The five judges thought so, too. The pair received five perfect 10s–two from Americans Linda Zang (for the first and last halts) and two from Jane Ayers (for right haf-passes) and one from fellow Californian Axel Steiner (also for the first halt).
Their comments: “So good!” (Gustav Svalling of Sweden), “Super!” (Hilda Gurney of California), “A joy to watch.” (Jane Ayers), “I’ll put him in bubble wrap.” (Axel Steiner).
But a major factor in Ravel’s continuing development is the use of a treadmill.
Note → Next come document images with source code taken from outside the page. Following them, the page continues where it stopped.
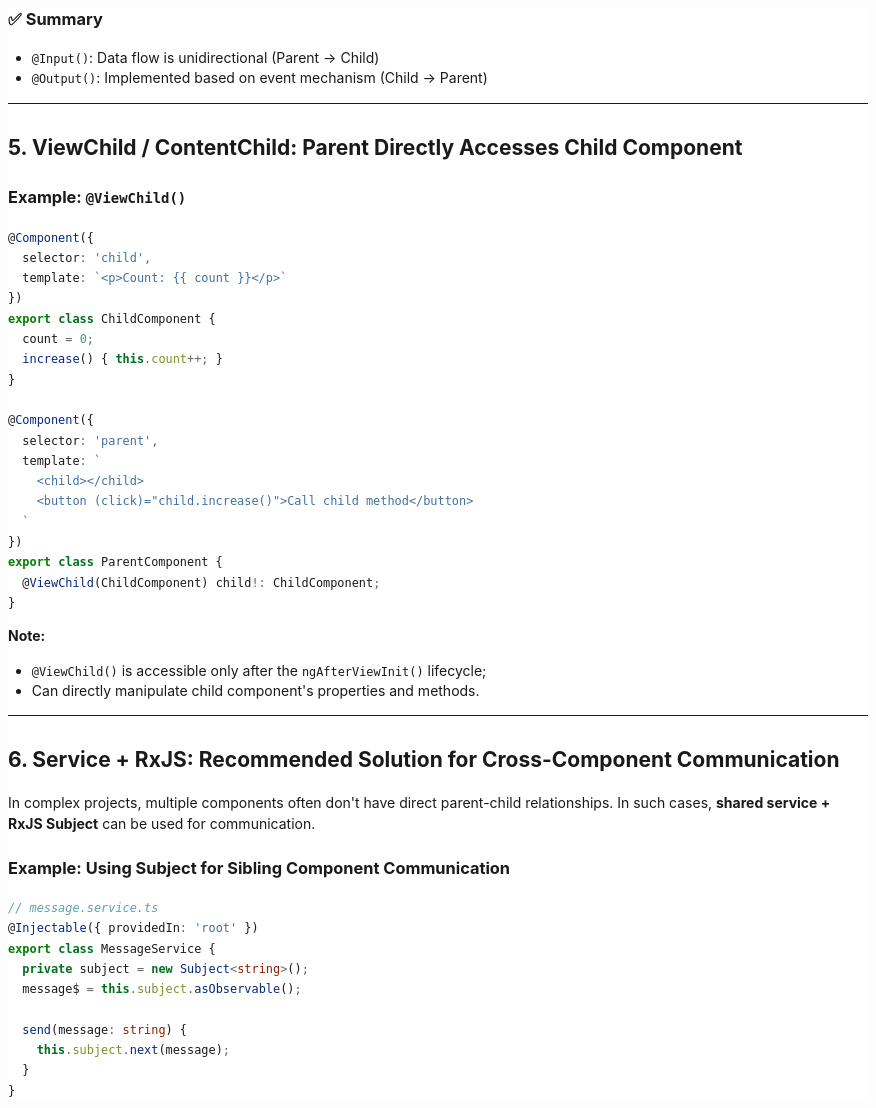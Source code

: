 ### ✅ Summary
- `@Input()`: Data flow is unidirectional (Parent → Child)
- `@Output()`: Implemented based on event mechanism (Child → Parent)

---

## 5. ViewChild / ContentChild: Parent Directly Accesses Child Component

### Example: `@ViewChild()`

```ts
@Component({
  selector: 'child',
  template: `<p>Count: {{ count }}</p>`
})
export class ChildComponent {
  count = 0;
  increase() { this.count++; }
}

@Component({
  selector: 'parent',
  template: `
    <child></child>
    <button (click)="child.increase()">Call child method</button>
  `
})
export class ParentComponent {
  @ViewChild(ChildComponent) child!: ChildComponent;
}
```

**Note:**
- `@ViewChild()` is accessible only after the `ngAfterViewInit()` lifecycle;
- Can directly manipulate child component's properties and methods.

---

## 6. Service + RxJS: Recommended Solution for Cross-Component Communication

In complex projects, multiple components often don't have direct parent-child relationships.
In such cases, **shared service + RxJS Subject** can be used for communication.

### Example: Using Subject for Sibling Component Communication

```ts
// message.service.ts
@Injectable({ providedIn: 'root' })
export class MessageService {
  private subject = new Subject<string>();
  message$ = this.subject.asObservable();

  send(message: string) {
    this.subject.next(message);
  }
}
```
Steffen admitted his initial skepticism, but his wife, Shannon, pressed him try the treadmill and he said the results are the evidence he looks for before adopting new training and fitness methods.
The routine is for Rave to walk on the treadmill for 10 minutes on the flat, five minutes on an incline, another five minutes on the flat and then seven or eight minutes on a steeper incline.
“I have noticed a little more definition in his hindquarters,” he said. “That little bit of extra fitness is the reason that he’s scratched the 80 per cent mark or gone over.”
No treadmill for Steffen, though. “I get incredibly bored on the treadmill. I run on a flat surface.”
Tina Konyot and her 13-year-old Danish Warmblood stallion, the defending National Grand Prix champions, said the much improved weather Friday helped in her ride on Calecto, team mates of Steffen and Ravel at the 2010 WEG.
“I could actually hold on to the reins today,” she said in referring to Thursday’s Grand Prix when she explained the rain-soaked reins slipped through her hands. “I really struggled holding my reins.”
She said that Calecto is getting “stronger and strnger” and has developed confidence in himself. “There have been problems in the past but I think that is behind us. I haven’t ridden the Grand Prix Special this year. It felt comfortable and smooth. There is a weakness in the extended trot, but that’s my weakness not his.”
Lauren said that her 2007 Pan American Games team gold and indifidual silver medal mount had been back in work for eight weks since major sinus surgery during the summer.
“I’m not quite where I’d like to be,” she said. “He didn’t make one mistake today, clearly it was rider error.”
A sad note was the apparent lameness of Currency DC ridden by Susan Dutta of Wellington, Florida, and owned by her husband’s Dutta Corp.
The 11-year-old Oldenburg gelding who has been competed by Susan on both sides of the Atlantic since starting his Grand Prix career 18 months ago, was warming up when he suddenly went lame. The cause was being investigated by veterinarians, but there was nothing immediately apparent.
An unusual fact–at least a check of the records did not disclose contrary evidence–is that this is the first Grand Prix national championship in which two married couples are competing against each other, and both are from California.
Steffen Peters is riding Ravel whule his wife, Shannon, is on Odessey.
Kathleen Raine and her Breanna who placed fourth in the Special Friday and her husband, David Wightman on Partous finished in eighth place.
Kathleen and David, whose horses had problems with the torrential rain that is rare in Southern California, clearly enjoyed the return of sunshine Friday and both mounts showed their approval of improved weather with good performances.
Isabelle Leibler on Watson 108 won the Young Rider Team Test earlier Friday with a score of 70.263 per cent.